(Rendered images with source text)
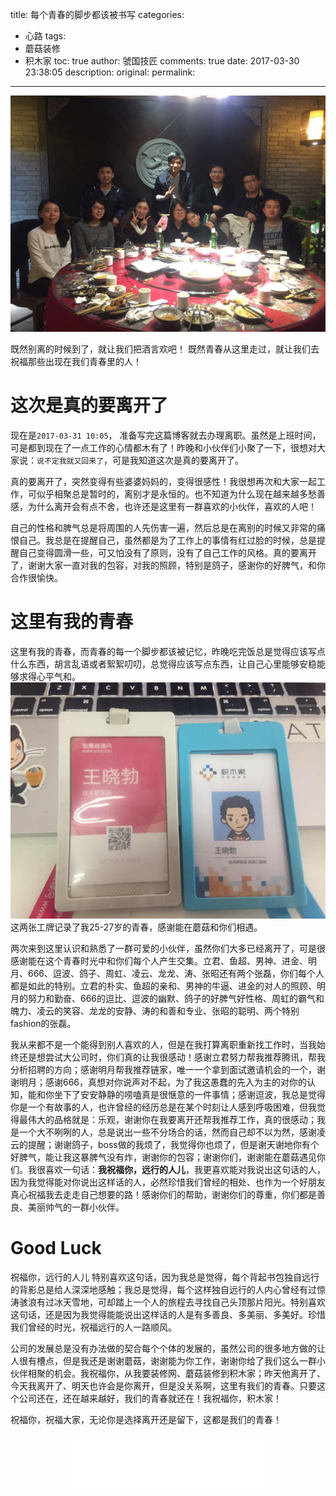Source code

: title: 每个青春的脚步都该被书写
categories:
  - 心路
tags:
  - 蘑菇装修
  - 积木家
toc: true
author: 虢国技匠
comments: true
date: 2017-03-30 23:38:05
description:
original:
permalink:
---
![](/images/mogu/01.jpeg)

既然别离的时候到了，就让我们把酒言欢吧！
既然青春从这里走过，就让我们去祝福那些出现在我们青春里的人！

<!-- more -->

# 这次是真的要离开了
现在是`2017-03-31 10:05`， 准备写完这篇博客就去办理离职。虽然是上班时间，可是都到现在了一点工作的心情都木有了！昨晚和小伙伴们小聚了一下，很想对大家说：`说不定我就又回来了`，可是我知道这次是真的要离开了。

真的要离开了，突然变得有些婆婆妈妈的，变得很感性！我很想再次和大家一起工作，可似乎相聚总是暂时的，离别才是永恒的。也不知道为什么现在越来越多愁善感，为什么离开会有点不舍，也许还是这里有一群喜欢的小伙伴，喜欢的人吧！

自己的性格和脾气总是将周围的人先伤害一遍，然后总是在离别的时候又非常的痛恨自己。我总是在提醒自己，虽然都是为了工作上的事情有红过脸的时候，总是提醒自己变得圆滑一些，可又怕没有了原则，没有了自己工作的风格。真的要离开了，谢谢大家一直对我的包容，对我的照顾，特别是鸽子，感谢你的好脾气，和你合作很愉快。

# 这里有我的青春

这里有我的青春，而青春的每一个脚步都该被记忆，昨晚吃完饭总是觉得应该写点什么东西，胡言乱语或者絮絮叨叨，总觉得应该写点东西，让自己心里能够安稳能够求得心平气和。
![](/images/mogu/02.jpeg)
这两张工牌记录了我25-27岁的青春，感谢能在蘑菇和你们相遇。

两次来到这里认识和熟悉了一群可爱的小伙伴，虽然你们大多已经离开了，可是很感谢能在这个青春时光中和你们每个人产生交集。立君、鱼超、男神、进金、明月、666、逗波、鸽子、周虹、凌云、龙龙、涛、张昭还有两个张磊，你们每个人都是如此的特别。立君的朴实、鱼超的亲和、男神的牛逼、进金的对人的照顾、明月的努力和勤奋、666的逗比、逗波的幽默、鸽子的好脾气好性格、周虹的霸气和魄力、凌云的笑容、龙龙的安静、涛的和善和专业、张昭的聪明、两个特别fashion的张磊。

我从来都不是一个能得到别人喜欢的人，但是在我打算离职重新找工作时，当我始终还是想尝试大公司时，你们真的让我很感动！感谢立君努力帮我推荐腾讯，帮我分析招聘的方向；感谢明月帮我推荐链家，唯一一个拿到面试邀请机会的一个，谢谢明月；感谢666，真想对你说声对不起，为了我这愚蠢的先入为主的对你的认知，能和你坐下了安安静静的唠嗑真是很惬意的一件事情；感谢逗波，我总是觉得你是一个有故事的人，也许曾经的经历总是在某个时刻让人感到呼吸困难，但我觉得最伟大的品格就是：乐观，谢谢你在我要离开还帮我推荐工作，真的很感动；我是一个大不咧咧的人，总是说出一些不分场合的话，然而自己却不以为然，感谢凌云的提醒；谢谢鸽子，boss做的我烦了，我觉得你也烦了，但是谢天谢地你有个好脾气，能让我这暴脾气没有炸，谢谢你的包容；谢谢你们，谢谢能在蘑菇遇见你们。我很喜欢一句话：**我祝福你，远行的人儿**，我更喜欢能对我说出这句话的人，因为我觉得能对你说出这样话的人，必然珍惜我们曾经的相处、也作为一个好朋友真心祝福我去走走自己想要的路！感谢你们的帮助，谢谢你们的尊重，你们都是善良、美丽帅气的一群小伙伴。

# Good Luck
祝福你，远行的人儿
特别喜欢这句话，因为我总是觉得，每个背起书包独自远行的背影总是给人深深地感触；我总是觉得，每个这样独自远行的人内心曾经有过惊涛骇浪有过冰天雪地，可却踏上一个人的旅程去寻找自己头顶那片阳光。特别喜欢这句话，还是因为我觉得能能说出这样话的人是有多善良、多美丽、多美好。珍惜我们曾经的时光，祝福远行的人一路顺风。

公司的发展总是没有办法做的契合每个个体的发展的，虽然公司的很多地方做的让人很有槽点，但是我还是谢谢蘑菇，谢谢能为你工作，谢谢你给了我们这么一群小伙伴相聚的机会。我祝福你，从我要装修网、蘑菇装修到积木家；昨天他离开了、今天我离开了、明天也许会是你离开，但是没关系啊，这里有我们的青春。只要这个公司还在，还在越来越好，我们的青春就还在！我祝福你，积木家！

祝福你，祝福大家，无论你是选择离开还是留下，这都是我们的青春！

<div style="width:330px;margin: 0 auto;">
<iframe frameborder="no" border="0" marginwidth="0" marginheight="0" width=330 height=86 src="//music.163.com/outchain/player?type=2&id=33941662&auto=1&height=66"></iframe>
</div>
* * *
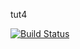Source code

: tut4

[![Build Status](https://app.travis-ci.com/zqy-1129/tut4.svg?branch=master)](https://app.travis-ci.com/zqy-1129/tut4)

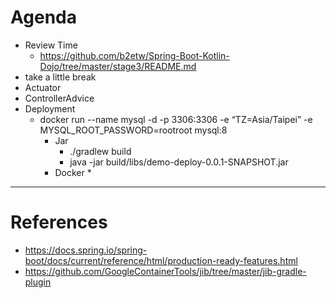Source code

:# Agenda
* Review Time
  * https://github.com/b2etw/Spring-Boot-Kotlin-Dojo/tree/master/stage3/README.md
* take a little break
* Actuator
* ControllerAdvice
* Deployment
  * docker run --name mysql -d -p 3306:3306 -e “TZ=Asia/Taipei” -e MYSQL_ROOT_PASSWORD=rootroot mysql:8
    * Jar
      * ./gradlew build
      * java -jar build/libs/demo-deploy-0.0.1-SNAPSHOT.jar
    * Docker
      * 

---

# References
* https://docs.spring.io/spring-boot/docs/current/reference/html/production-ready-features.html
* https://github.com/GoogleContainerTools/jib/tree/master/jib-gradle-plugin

▶ [Action item]
From the data above, gather every line that includes the word "这里有我的青春".

▶ [Solution to the problem]
# 这里有我的青春
这里有我的青春，而青春的每一个脚步都该被记忆，昨晚吃完饭总是觉得应该写点什么东西，胡言乱语或者絮絮叨叨，总觉得应该写点东西，让自己心里能够安稳能够求得心平气和。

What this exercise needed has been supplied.